Changes in Appearance and Behavior
Side effects that can change your appearance:
- Problems with the digestive system and changes in diet can lead to weight loss.
- After a few sessions of radiation therapy, the skin around the treatment area becomes red and itchy.
Because cancer and cancer treatments cause pain and discomfort, it can sometimes create an uneasiness that can be seen by those who know you best. Continually monitor and reflect on how you’re feeling. Identifying changes in your mood can be one of the first signs of a physical issue that your oncologist will need to address.
Neuropathy is one of the long-term side effects of cancer treatment. Chemotherapy can affect the nerves that lie between the spinal cord and skin, and internal organs. This condition is called peripheral neuropathy.
When the chemotherapy drugs affect the small sensory nerves of the feet and hands, you may feel a tingling sensation or numbness in the extremities. Sometimes, cancer drugs can damage nerves that control internal functions.
Your oncologist can do a brief exam to test your sensitivity along with other lab tests and imaging tests. Based on the test results, the doctor will prescribe a tailored treatment plan with a physical therapist.
Easy Bruising and Bleeding
Chemotherapy drugs destroy the quickly dividing cancer cells. However, they can also affect the blood-forming cells of the bone marrow. As a result, the number of blood platelets decreases. This leads to easy bruising and increased bleeding during cancer treatment.

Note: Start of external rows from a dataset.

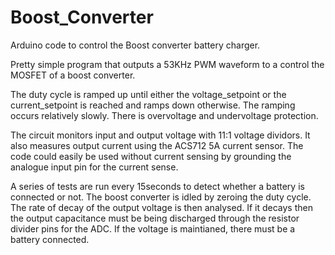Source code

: # Boost_Converter
Arduino code to control the Boost converter battery charger.

Pretty simple program that outputs a 53KHz PWM waveform to a control the MOSFET of a boost converter.

The duty cycle is ramped up until either the voltage_setpoint or the current_setpoint is reached and ramps down otherwise. The ramping occurs relatively slowly. There is overvoltage and undervoltage protection.

The circuit monitors input and output voltage with 11:1 voltage dividors. It also measures output current using the ACS712 5A current sensor. The code could easily be used without current sensing by grounding the analogue input pin for the current sense.

A series of tests are run every 15seconds to detect whether a battery is connected or not. The boost converter is idled by zeroing the duty cycle. The rate of decay of the output voltage is then analysed. If it decays then the output capacitance must be being discharged through the resistor divider pins for the ADC. If the voltage is maintianed, there must be a battery connected.
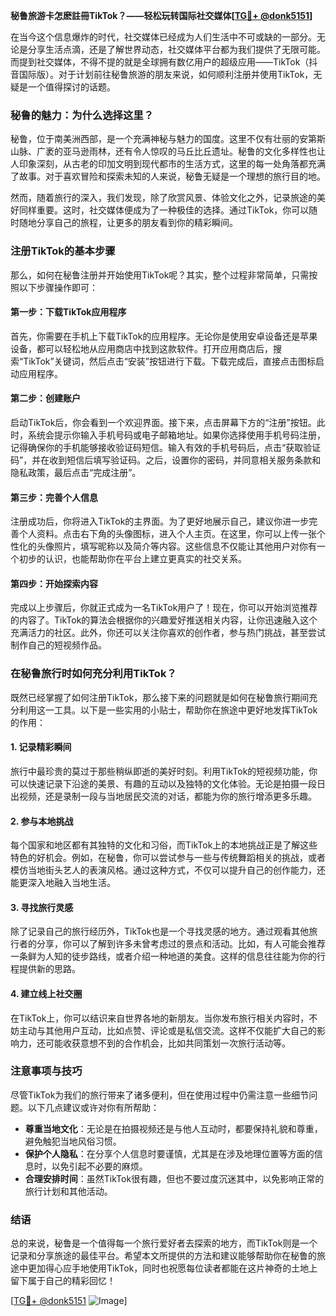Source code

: **秘鲁旅游卡怎麽註冊TikTok？——轻松玩转国际社交媒体[[TG💪+ @donk5151](https://t.me/s/donk5151)]**

在当今这个信息爆炸的时代，社交媒体已经成为人们生活中不可或缺的一部分。无论是分享生活点滴，还是了解世界动态，社交媒体平台都为我们提供了无限可能。而提到社交媒体，不得不提的就是全球拥有数亿用户的超级应用——TikTok（抖音国际版）。对于计划前往秘鲁旅游的朋友来说，如何顺利注册并使用TikTok，无疑是一个值得探讨的话题。

### 秘鲁的魅力：为什么选择这里？

秘鲁，位于南美洲西部，是一个充满神秘与魅力的国度。这里不仅有壮丽的安第斯山脉、广袤的亚马逊雨林，还有令人惊叹的马丘比丘遗址。秘鲁的文化多样性也让人印象深刻，从古老的印加文明到现代都市的生活方式，这里的每一处角落都充满了故事。对于喜欢冒险和探索未知的人来说，秘鲁无疑是一个理想的旅行目的地。

然而，随着旅行的深入，我们发现，除了欣赏风景、体验文化之外，记录旅途的美好同样重要。这时，社交媒体便成为了一种极佳的选择。通过TikTok，你可以随时随地分享自己的旅程，让更多的朋友看到你的精彩瞬间。

### 注册TikTok的基本步骤

那么，如何在秘鲁注册并开始使用TikTok呢？其实，整个过程非常简单，只需按照以下步骤操作即可：

#### 第一步：下载TikTok应用程序

首先，你需要在手机上下载TikTok的应用程序。无论你是使用安卓设备还是苹果设备，都可以轻松地从应用商店中找到这款软件。打开应用商店后，搜索“TikTok”关键词，然后点击“安装”按钮进行下载。下载完成后，直接点击图标启动应用程序。

#### 第二步：创建账户

启动TikTok后，你会看到一个欢迎界面。接下来，点击屏幕下方的“注册”按钮。此时，系统会提示你输入手机号码或电子邮箱地址。如果你选择使用手机号码注册，记得确保你的手机能够接收验证码短信。输入有效的手机号码后，点击“获取验证码”，并在收到短信后填写验证码。之后，设置你的密码，并同意相关服务条款和隐私政策，最后点击“完成注册”。

#### 第三步：完善个人信息

注册成功后，你将进入TikTok的主界面。为了更好地展示自己，建议你进一步完善个人资料。点击右下角的头像图标，进入个人主页。在这里，你可以上传一张个性化的头像照片，填写昵称以及简介等内容。这些信息不仅能让其他用户对你有一个初步的认识，也能帮助你在平台上建立更真实的社交关系。

#### 第四步：开始探索内容

完成以上步骤后，你就正式成为一名TikTok用户了！现在，你可以开始浏览推荐的内容了。TikTok的算法会根据你的兴趣爱好推送相关内容，让你迅速融入这个充满活力的社区。此外，你还可以关注你喜欢的创作者，参与热门挑战，甚至尝试制作自己的短视频作品。

### 在秘鲁旅行时如何充分利用TikTok？

既然已经掌握了如何注册TikTok，那么接下来的问题就是如何在秘鲁旅行期间充分利用这一工具。以下是一些实用的小贴士，帮助你在旅途中更好地发挥TikTok的作用：

#### 1. 记录精彩瞬间

旅行中最珍贵的莫过于那些稍纵即逝的美好时刻。利用TikTok的短视频功能，你可以快速记录下沿途的美景、有趣的互动以及独特的文化体验。无论是拍摄一段日出视频，还是录制一段与当地居民交流的对话，都能为你的旅行增添更多乐趣。

#### 2. 参与本地挑战

每个国家和地区都有其独特的文化和习俗，而TikTok上的本地挑战正是了解这些特色的好机会。例如，在秘鲁，你可以尝试参与一些与传统舞蹈相关的挑战，或者模仿当地街头艺人的表演风格。通过这种方式，不仅可以提升自己的创作能力，还能更深入地融入当地生活。

#### 3. 寻找旅行灵感

除了记录自己的旅行经历外，TikTok也是一个寻找灵感的地方。通过观看其他旅行者的分享，你可以了解到许多未曾考虑过的景点和活动。比如，有人可能会推荐一条鲜为人知的徒步路线，或者介绍一种地道的美食。这样的信息往往能为你的行程提供新的思路。

#### 4. 建立线上社交圈

在TikTok上，你可以结识来自世界各地的新朋友。当你发布旅行相关内容时，不妨主动与其他用户互动，比如点赞、评论或是私信交流。这样不仅能扩大自己的影响力，还可能收获意想不到的合作机会，比如共同策划一次旅行活动等。

### 注意事项与技巧

尽管TikTok为我们的旅行带来了诸多便利，但在使用过程中仍需注意一些细节问题。以下几点建议或许对你有所帮助：

- **尊重当地文化**：无论是在拍摄视频还是与他人互动时，都要保持礼貌和尊重，避免触犯当地风俗习惯。
- **保护个人隐私**：在分享个人信息时要谨慎，尤其是在涉及地理位置等方面的信息时，以免引起不必要的麻烦。
- **合理安排时间**：虽然TikTok很有趣，但也不要过度沉迷其中，以免影响正常的旅行计划和其他活动。

### 结语

总的来说，秘鲁是一个值得每一个旅行爱好者去探索的地方，而TikTok则是一个记录和分享旅途的最佳平台。希望本文所提供的方法和建议能够帮助你在秘鲁的旅途中更加得心应手地使用TikTok，同时也祝愿每位读者都能在这片神奇的土地上留下属于自己的精彩回忆！

[[TG💪+ @donk5151](https://t.me/s/donk5151) ![Image](https://i.postimg.cc/rwNCRYN7/Snipaste-2025-04-30-17-27-05.png)]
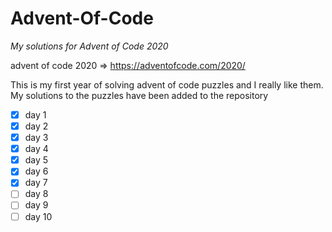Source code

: # Advent-Of-Code
*My solutions for Advent of Code 2020*

advent of code 2020 => https://adventofcode.com/2020/

This is my first year of solving advent of code puzzles
and I really like them. My solutions to the puzzles have been added
to the repository

- [X] day 1
- [X] day 2
- [X] day 3
- [X] day 4
- [X] day 5
- [X] day 6
- [X] day 7
- [ ] day 8
- [ ] day 9
- [ ] day 10
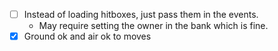 - [ ] Instead of loading hitboxes, just pass them in the events.
	- May require setting the owner in the bank which is fine.
- [x] Ground ok and air ok to moves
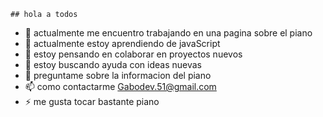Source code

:     ## hola a todos

- 🔭 actualmente me encuentro trabajando en una pagina sobre el piano  
- 🌱 actualmente estoy aprendiendo de javaScript  
- 👯 estoy pensando en colaborar en proyectos nuevos  
- 🤔 estoy buscando ayuda con ideas nuevas  
- 💬 preguntame sobre la informacion del piano  
- 📫 como contactarme Gabodev.51@gmail.com  
- ⚡ me gusta tocar bastante piano

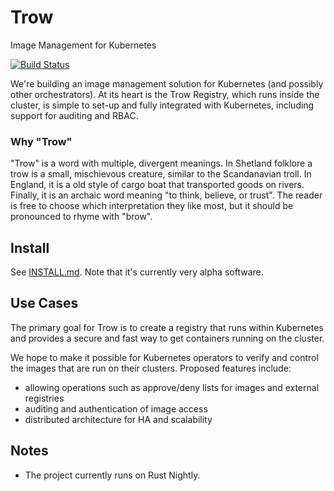 # Trow
Image Management for Kubernetes

[![Build Status](https://travis-ci.org/ContainerSolutions/trow.svg?branch=master)](https://travis-ci.org/ContainerSolutions/trow)

We're building an image management solution for Kubernetes (and possibly other orchestrators).
At its heart is the Trow Registry, which runs inside the cluster, is simple to set-up and fully
integrated with Kubernetes, including support for auditing and RBAC.

### Why "Trow"

"Trow" is a word with multiple, divergent meanings. In Shetland folklore a trow
is a small, mischievous creature, similar to the Scandanavian troll. In England,
it is a old style of cargo boat that transported goods on rivers. Finally, it is
an archaic word meaning "to think, believe, or trust". The reader is free to
choose which interpretation they like most, but it should be pronounced to rhyme
with "brow".
 
## Install

See [INSTALL.md](./INSTALL.md). Note that it's currently very alpha software.

## Use Cases

The primary goal for Trow is to create a registry that runs within Kubernetes
and provides a secure and fast way to get containers running on the cluster.

We hope to make it possible for Kubernetes operators to verify and control the
images that are run on their clusters. Proposed features include:

 - allowing operations such as approve/deny lists for images and external registries
 - auditing and authentication of image access 
 - distributed architecture for HA and scalability
 
## Notes

- The project currently runs on Rust Nightly.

Long-Term Side Effects of Colorectal Cancer Treatment
Your body needs time to heal after the end of colorectal cancer treatment. Fatigue and tiredness may stick around, even months after the treatment is completed, but it should gradually improve. Your bowel functions may also take time to come back to normal, especially if you had to have an ostomy for a period of time.
If you feel overwhelmed or struggle with mental health issues during or after cancer treatment, talk to your doctor about it. Your cancer care team and other cancer support groups may be a good source of emotional support.
Don’t Ignore Your Cancer Treatment Side Effects
There is often something that can be done to reduce your discomfort. Don’t just suffer through. You should talk to your oncologist and your nurse about what you’re experiencing. And if there is anything that causes you to be suddenly concerned, please don’t hesitate to call and ask.